Idem pour l'introduction de Camille à la fin, la deuxième partie pour décrire l'ancienneté des autres membres de l'équipe "puisqu'ils avaient tous rejoint la brigade au moins deux ans, soit sept-cent-trente jours et demi à compter de cette date", c'est valable pour Serge aussi ? Ou bien, comme j'ai cru le comprendre de sa description, c'est un vieux briscard qui a déjà bien roulé sa bosse dans la police ?

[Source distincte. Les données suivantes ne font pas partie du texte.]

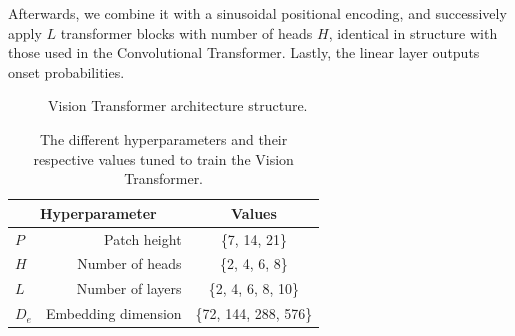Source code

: Afterwards, we combine it with a sinusoidal positional encoding, and successively apply $L$ transformer blocks with number of heads $H$, identical in structure with those used in the Convolutional Transformer. Lastly, the linear layer outputs onset probabilities.

\begin{figure}[H]
    \hspace*{-0.5cm}
    \centering
    
    \caption{Vision Transformer architecture structure.}
    \label{ViTFigure}
\end{figure}

\begin{table}[H]
    \centering
    \begin{tabular}{lr|c}
        \multicolumn{2}{c|}{Hyperparameter} & Values       \\
        \hline
        $P$ & Patch height      & \{7, 14, 21\} \\
        $H$ & Number of heads     & \{2, 4, 6, 8\} \\
        $L$ & Number of layers      & \{2, 4, 6, 8, 10\} \\
        $D_e$ & Embedding dimension      & \{72, 144, 288, 576\} \\
    \end{tabular}
    \caption{The different hyperparameters and their respective values tuned to train the Vision Transformer.}
    \label{ViTHyperparams}
\end{table}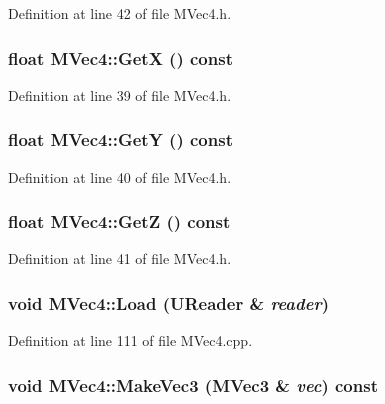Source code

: Definition at line 42 of file MVec4.h.\hypertarget{class_m_vec4_18e1347de288266430d0a8933b563f44}{
\subsubsection[{GetX}]{\setlength{\rightskip}{0pt plus 5cm}float MVec4::GetX () const}}
\label{class_m_vec4_18e1347de288266430d0a8933b563f44}




Definition at line 39 of file MVec4.h.\hypertarget{class_m_vec4_1b2b8689c61873feecf0622252cb5dcc}{
\subsubsection[{GetY}]{\setlength{\rightskip}{0pt plus 5cm}float MVec4::GetY () const}}
\label{class_m_vec4_1b2b8689c61873feecf0622252cb5dcc}




Definition at line 40 of file MVec4.h.\hypertarget{class_m_vec4_99ab5835f6f8d1ce2ed33532e646bd74}{
\subsubsection[{GetZ}]{\setlength{\rightskip}{0pt plus 5cm}float MVec4::GetZ () const}}
\label{class_m_vec4_99ab5835f6f8d1ce2ed33532e646bd74}




Definition at line 41 of file MVec4.h.\hypertarget{class_m_vec4_127235386d5e713c55e9ff7f9e0f2afc}{
\subsubsection[{Load}]{\setlength{\rightskip}{0pt plus 5cm}void MVec4::Load ({\bf UReader} \& {\em reader})}}
\label{class_m_vec4_127235386d5e713c55e9ff7f9e0f2afc}




Definition at line 111 of file MVec4.cpp.\hypertarget{class_m_vec4_47d87a65186a68fe49dce64572bb0f77}{
\subsubsection[{MakeVec3}]{\setlength{\rightskip}{0pt plus 5cm}void MVec4::MakeVec3 ({\bf MVec3} \& {\em vec}) const}}
\label{class_m_vec4_47d87a65186a68fe49dce64572bb0f77}




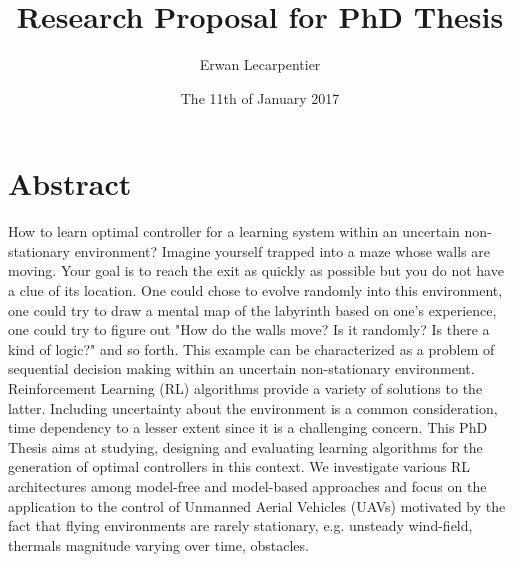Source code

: \documentclass[]{article}
\begin{document}
\title{Research Proposal for PhD Thesis}
\author{Erwan Lecarpentier}
\date{The 11th of January 2017}

\maketitle


\section{Abstract}
How to learn optimal controller for a learning system within an uncertain non-stationary environment? Imagine yourself trapped into a maze whose walls are moving. Your goal is to reach the exit as quickly as possible but you do not have a clue of its location. One could chose to evolve randomly into this environment, one could try to draw a mental map of the labyrinth based on one's experience, one could try to figure out "How do the walls move? Is it randomly? Is there a kind of logic?" and so forth. This example can be characterized as a problem of sequential decision making within an uncertain non-stationary environment. Reinforcement Learning (RL) algorithms provide a variety of solutions to the latter. Including uncertainty about the environment is a common consideration, time dependency to a lesser extent since it is a challenging concern. This PhD Thesis aims at studying, designing and evaluating learning algorithms for the generation of optimal controllers in this context. We investigate various RL architectures among model-free and model-based approaches and focus on the application to the control of Unmanned Aerial Vehicles (UAVs) motivated by the fact that flying environments are rarely stationary, e.g. unsteady wind-field, thermals magnitude varying over time, obstacles.
\\

\end{document}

Hâte de lire la suite en tout cas !
Symphonio
Posté le 31/07/2024
C'est en effet un habitué de la brigade, qui profite bien de sa voiture ("J'ai payé pour toute la voiture, j'utiliserais toute la voiture")
CrazyFeathers
Posté le 23/06/2024
Oh, c'est à Paris ! Intéressant.

On découvre un nouveau personnage que j'imagine récurent et j'aime déjà l'amour de notre Capitaine pour le fauteuil luxueux. Très cool en tout cas comme façon de nous le présenter ainsi que sa personnalité.
Symphonio
Posté le 31/08/2024
J'ai toujours voulu voir un personnage de ce style dans les romans policiers que je lis. Le voilà. Et merci pour ton avis ;-)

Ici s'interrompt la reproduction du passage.